Partial Payment Installment Agreement
A partial payment installment agreement (PPIA) allows a taxpayer to enter into a payment plan that results in only partial payment of the back taxes owed. If a taxpayer is unable to make full payment of their tax liability before the expiration of the Collection Statute Expiration Date (CSED), but has some ability to pay, the IRS has the authority to enter into PPIA. Before a PPIA may be granted, a taxpayer’s equity in assets must be addressed and, if appropriate, be used to make payment. Until the CSED is reached, the IRS will review your financial position every two years to determine whether you can afford to increase your installment payments. If you do not qualify for an Offer in Compromise, a PPIA may be a good alternative for IRS tax relief.
Offer in Compromise
An Offer in Compromise is an agreement between you and the IRS to settle a tax liability by paying less than the full amount owed. The IRS may accept an offer for three reasons: (1) when it is not likely that the tax liability can be collected in full and the offer amount reflects what can be collected over a reasonable period of time;(2) there is doubt as to the actual amount of the tax liability; or (3) due to special circumstances collection of the full tax liability will create economic hardship to the taxpayer. Historically only one in three of the offers submitted are accepted. If you are a candidate for an Offer in Compromise, the tax resolution experts at East Coast Tax Consulting Group can significantly improve your chances of having your offer approved by the IRS.
Currently Not Collectible (Hardship Status)
If you do not have the ability to make even small monthly payments to the IRS for your back taxes you may come under the status of “Currently Not Collectible” (CNC).

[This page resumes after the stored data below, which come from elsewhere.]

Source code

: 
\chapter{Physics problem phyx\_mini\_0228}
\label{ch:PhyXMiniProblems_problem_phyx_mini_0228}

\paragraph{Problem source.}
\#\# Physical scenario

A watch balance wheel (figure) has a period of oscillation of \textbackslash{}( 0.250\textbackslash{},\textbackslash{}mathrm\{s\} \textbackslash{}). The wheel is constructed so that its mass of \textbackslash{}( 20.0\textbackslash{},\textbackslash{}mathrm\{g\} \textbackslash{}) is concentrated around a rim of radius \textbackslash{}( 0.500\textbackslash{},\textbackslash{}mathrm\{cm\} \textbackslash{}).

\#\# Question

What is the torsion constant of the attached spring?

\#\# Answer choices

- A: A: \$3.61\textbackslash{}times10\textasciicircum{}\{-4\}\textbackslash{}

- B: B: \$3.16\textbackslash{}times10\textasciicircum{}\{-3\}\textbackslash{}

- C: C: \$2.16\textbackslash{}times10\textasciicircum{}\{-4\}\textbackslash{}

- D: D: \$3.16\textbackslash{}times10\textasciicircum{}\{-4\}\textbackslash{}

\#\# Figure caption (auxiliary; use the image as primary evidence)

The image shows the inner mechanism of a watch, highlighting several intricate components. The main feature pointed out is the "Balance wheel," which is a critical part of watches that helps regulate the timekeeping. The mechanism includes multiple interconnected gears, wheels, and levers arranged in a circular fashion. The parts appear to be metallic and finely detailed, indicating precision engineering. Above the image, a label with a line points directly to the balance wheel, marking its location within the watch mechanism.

If you qualify for this hardship status the IRS will stop collection activities against you and release any levies and garnishments. However, interest and penalties will continue to accrue. You can qualify for CNC status by proving to the IRS that after paying all of your reasonable basic living expenses there is no money left over to make payments on your back taxes. In addition, you must not have any equity in assets that you can sell or borrow against to pay your taxes. Normally, unless your financial situation changes, you will remain in not collectible status until the statute of limitations on collections expires, at which time your tax debt is forgiven. The IRS will periodically monitor your financial situation to determine whether there has been any improvement which allows you to make payment in full or partial payments of your back taxes.
Taxpayers who have been assessed penalties by the IRS can request abatement of those penalties. Penalty abatement is the process of reducing or eliminating penalties assessed by the IRS and may save you a significant amount of money. The IRS will normally consider penalty abatement due to what is known as “reasonable cause”. We are familiar with the criteria, guidelines, and procedures followed by the IRS in determining whether reasonable cause exists to abate your tax penalty and will submit a written request for penalty abatement on your behalf.
If you disagree with a decision of the IRS regarding a collection matter or the results of an IRS tax audit, you generally have appeal rights. The IRS Office of Appeals is separate from and independent of the office that rendered the initial decision or conducted the audit of your tax return. The goal of the Appeals office is to settle disputes between the IRS and taxpayers. In order to protect your appeal rights you must file a written appeal within the prescribed time period. The IRS will not attempt to collect back taxes from you during the appeals process. Some of the IRS matters they may be appealed are:
• Rejected Offers in Compromise
• Denied or Terminated Installment Agreements
• Penalty Abatement Requests
• Denied Innocent Spouse Relief
• Proposed Trust Fund Recovery Penalty
• Audit or Examination Results
The tax professionals at East Coast Tax Consulting Group have been successfully representing taxpayers in Appeals for many years and will work to give you a better chance of resolving your tax dispute in a favorable manner.
Remember, there is a solution to your tax problem that will provide you with IRS tax relief!